In vielen Vorträgen ging es um ferne Länder. Sie waren exotische Orte, Auswanderungsziele oder mögliche Handelspartner. Den Beschreibungen haftete eine koloniale Haltung an, es gab herablassende und rassistische Äusserungen, aber auch differenziertere Beschreibungen. Andere Vorträge behandelten Themen aus der Schweiz. Ein wichtiger Teil der Aktivitäten waren Exkursionen.

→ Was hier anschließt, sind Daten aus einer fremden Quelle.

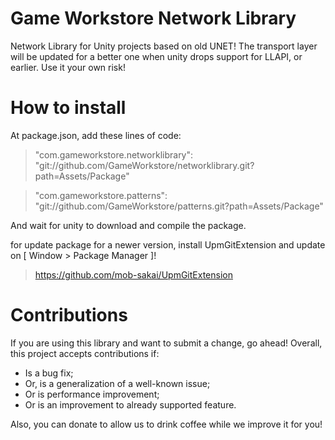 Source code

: # Game Workstore Network Library

Network Library for Unity projects based on old UNET! The transport layer will be updated for a better one when unity drops support for LLAPI, or earlier.
Use it your own risk!

# How to install

At package.json, add these lines of code:
> "com.gameworkstore.networklibrary": "git://github.com/GameWorkstore/networklibrary.git?path=Assets/Package"

> "com.gameworkstore.patterns": "git://github.com/GameWorkstore/patterns.git?path=Assets/Package"

And wait for unity to download and compile the package.

for update package for a newer version, install UpmGitExtension and update on [ Window > Package Manager ]!
> https://github.com/mob-sakai/UpmGitExtension

# Contributions

If you are using this library and want to submit a change, go ahead! Overall, this project accepts contributions if:
- Is a bug fix;
- Or, is a generalization of a well-known issue;
- Or is performance improvement;
- Or is an improvement to already supported feature.

Also, you can donate to allow us to drink coffee while we improve it for you!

Anfangs war die Gesellschaft auch ein politisches Netzwerk. Unter den Mitgliedern waren Bundesräte, Regierungsräte, hohe Beamte. Von 1888-1900 war der Berner Erziehungsminister Albert Gobat Präsident der Gesellschaft. Dass in Bern 1886 die schweizweit erste Professur für Geographie geschaffen wurde, war auch sein Verdienst. Unter Gobat öffnete sich die Universität international, in seine Zeit als Regierungsrat fällt der Bau des Hauptgebäudes.

Über 25 Jahre im Vorstand war auch Élie Ducommun. Gobat und Ducommun engagierten sich jahrzehntelang für den Frieden und waren treibende Kräfte in der Interparlamentarischen Union und dem Internationalen Friedensbüro. Beide Institutionen hatten ihren Sitz in Bern. 1902 wurden die beiden Männer mit dem Friedensnobelpreis ausgezeichnet. 1910 erhielt das Internationale Friedensbüro (damals unter der Leitung von Gobat, vorher unter der Leitung von Ducommun) als Institution den Friedensnobelpreis. Bern war vor dem Ersten Weltkrieg ein Zentrum der internationalen Friedensbewegung und Sitz zahlreicher internationaler Organisationen.
Allerdings zogen immer mehr Organisationen weg, oft nach Genf, so 1911 die Interparlamentarische Union und 1924 das Internationale Friedensbüro. Heute haben noch drei internationale Organisationen ihren Sitz in Bern: das Internationale Eisenbahntransportkomitee, die Zwischenstaatliche Organisation für den internationalen Eisenbahnverkehr und der Weltpostverein. Albert Gobat und Elie Ducommun gerieten dagegen lange Zeit in Vergessenheit. Er seit kurzem erinnert ein Kunstwerk im Rathaus an Gobat, auf eine Erinnerung an Ducommun warten wir in Bern noch immer.